Problem to solve >> Nothing but the pictures may be dropped; the rest of the listing is to be written out exactly.

──────

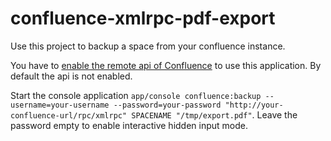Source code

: 
confluence-xmlrpc-pdf-export
============================

Use this project to backup a space from your confluence instance.

You have to [enable the remote api of Confluence](https://confluence.atlassian.com/display/DOC/Enabling+the+Remote+API) to use this application. By default the api is not enabled.

Start the console application
````app/console confluence:backup --username=your-username --password=your-password "http://your-confluence-url/rpc/xmlrpc" SPACENAME "/tmp/export.pdf"````. Leave the password empty to enable interactive hidden input mode.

──────

Solution >>
Source code

: 
confluence-xmlrpc-pdf-export
============================

Use this project to backup a space from your confluence instance.

You have to [enable the remote api of Confluence](https://confluence.atlassian.com/display/DOC/Enabling+the+Remote+API) to use this application. By default the api is not enabled.

Start the console application
````app/console confluence:backup --username=your-username --password=your-password "http://your-confluence-url/rpc/xmlrpc" SPACENAME "/tmp/export.pdf"````. Leave the password empty to enable interactive hidden input mode.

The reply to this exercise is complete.